Je voudrois pouvoir temoigner ici ma reconnoissance a ceux qui m’ont montrés un veritable attachement et desintéressé. d’un costé si j’etois sensiblement touché de l’ingratitude et de la deloyauté de gens a qui je n’avois jamais temoignés que des bontés, a eux a leurs parents ou amis, de l’autre j’ai eu de la consolation a voir l’attachement et l’interest gratuit que beaucoup de personnes m’ont montrées. je les prie d’en recevoir tous mes remerciments, dans la situation ou sont encore les choses, je craindrois de les compromettre, si je parlois plus explicitement mais je recomande specialement a mon fils de chercher les occasions de pouvoir les reconoitre.

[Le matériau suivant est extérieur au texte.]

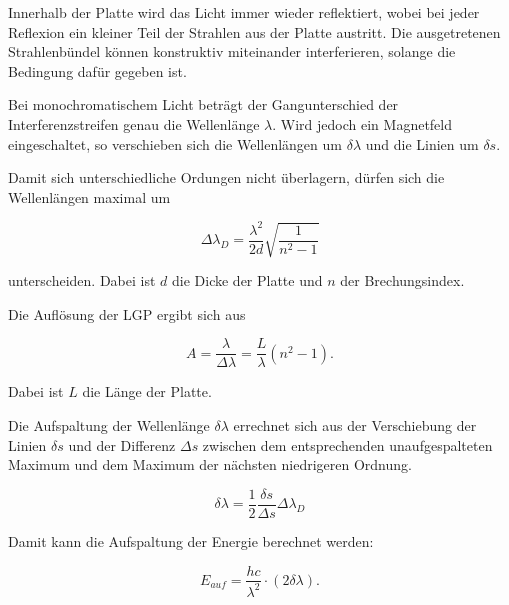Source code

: Innerhalb der Platte wird das Licht immer wieder reflektiert, wobei bei jeder Reflexion ein kleiner Teil der Strahlen
aus der Platte austritt. Die ausgetretenen Strahlenbündel können konstruktiv miteinander interferieren, solange die Bedingung
dafür gegeben ist.

Bei monochromatischem Licht beträgt der Gangunterschied der Interferenzstreifen genau die Wellenlänge $\lambda$. Wird
jedoch ein Magnetfeld eingeschaltet, so verschieben sich die Wellenlängen um $\delta \lambda$ und die Linien um
$\delta s$.

Damit sich unterschiedliche Ordungen nicht überlagern, dürfen sich die Wellenlängen maximal um

\begin{equation}
  \Delta\lambda_{D} = \frac{\lambda^2}{2d} \sqrt{\frac{1}{n^2-1}}
\end{equation}

unterscheiden. Dabei ist $d$ die Dicke der Platte und $n$ der Brechungsindex.

Die Auflösung der LGP ergibt sich aus

\begin{equation}
  A = \frac{\lambda}{\Delta\lambda} = \frac{L}{\lambda} \left(n^2-1\right) .
\end{equation}

Dabei ist $L$ die Länge der Platte.

Die Aufspaltung der Wellenlänge $\delta \lambda$ errechnet sich aus der Verschiebung der Linien $\delta s$ und der
Differenz $\Delta s$ zwischen dem entsprechenden unaufgespalteten Maximum und dem Maximum der nächsten niedrigeren Ordnung.

\begin{equation}
	\delta \lambda = \frac{1}{2} \frac{\delta s}{\Delta s} \Delta\lambda_{D}
\end{equation}

Damit kann die Aufspaltung der Energie berechnet werden:

\begin{equation}
	E_{auf} = \frac{h c}{\lambda^2} \cdot (2 \delta \lambda) .
\end{equation}
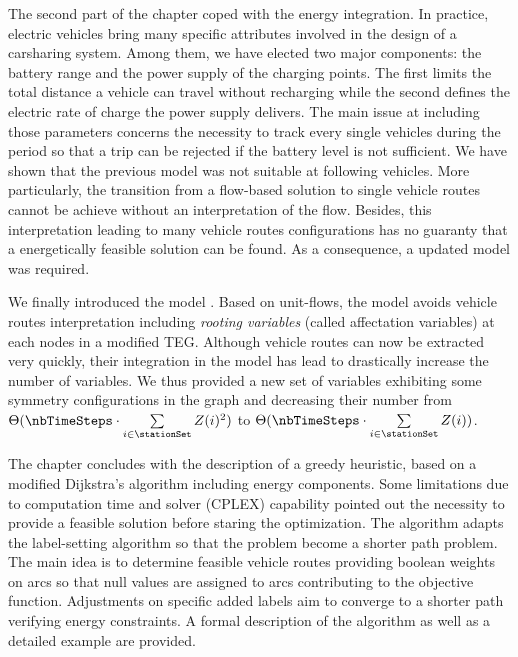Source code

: \begin{bibunit}[ieeetr]
\medskip
The second part of the chapter coped with the energy integration.
In practice, electric vehicles bring many specific attributes involved in the design of a carsharing system.
Among them, we have elected two major components: the battery range and the power supply of the charging points.
The first limits the total distance a vehicle can travel without recharging while the second defines the electric rate of charge the power supply delivers.
The main issue at including those parameters concerns the necessity to track every single vehicles during the period so that a trip can be rejected if the battery level is not sufficient.
We have shown that the previous model {\SLP} was not suitable at following vehicles.
More particularly, the transition from a flow-based solution to single vehicle routes cannot be achieve without an interpretation of the flow.
Besides, this interpretation leading to many vehicle routes configurations has no guaranty that a energetically feasible solution can be found.
As a consequence, a updated model was required.

\medskip
We finally introduced the model {\ENERGY}.
Based on unit-flows, the model avoids vehicle routes interpretation including \emph{rooting variables} (called affectation variables) at each nodes in a modified TEG.
Although vehicle routes can now be extracted very quickly, their integration in the model has lead to drastically increase the number of variables.
We thus provided a new set of variables exhibiting some symmetry configurations in the graph and decreasing their number from $\Theta (\nbTimeSteps \cdot \sum\limits_{i \in \stationSet} Z(i)^2)$ to $\Theta (\nbTimeSteps \cdot \sum\limits_{i \in \stationSet} Z(i))$.

\medskip
The chapter concludes with the description of a greedy heuristic, based on a modified Dijkstra's algorithm including energy components.
Some limitations due to computation time and solver (CPLEX) capability pointed out the necessity to provide a feasible solution before staring the optimization.
The algorithm adapts the label-setting algorithm so that the problem become a shorter path problem.
The main idea is to determine feasible vehicle routes providing boolean weights on arcs so that null values are assigned to arcs contributing to the objective function.
Adjustments on specific added labels aim to converge to a shorter path verifying energy constraints.
A formal description of the algorithm as well as a detailed example are provided.



\end{bibunit}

Je croirois calomnier cependant les sentiments de la Nation si je ne recomandois ouvertement a mon fils Mrs de Chamilly et Hue, que leur veritable attachement pour moi, avoit porté a s’enfermer avec moi dans ce triste sejour, et qui ont pensés en estre les malheureuses victimes. je lui recomande aussi Clery des soins duquel j’ai eu tout lieu de me louer depuis qu’il est avec moi comme c’est lui qui est resté avec moi j’usqu’a la fin, je prie Mrs de la Commune de lui remettre mes hardes mes livres, ma montre ma bourse, et les autres petits effets qui ont estés deposés au Conseil de la Commune.
Je pardonne encore tres volontiers a ceux qui me gardoient, les mauvais traitements et les genes dont ils ont cru devoir user envers moi. j’ai trouvé quelques ames sensibles et compatissantes, que celles la jouissent dans leur cœur de la tranquillité que doit leur donner leur façon de penser.
Je prie Mrs de Malesherbes Tronchet et de Seze, de recevoir ici tous mes remerciments et l’expression de ma sensibilité, pour tous les soins et les peines qu’ils se sont donnés pour moi.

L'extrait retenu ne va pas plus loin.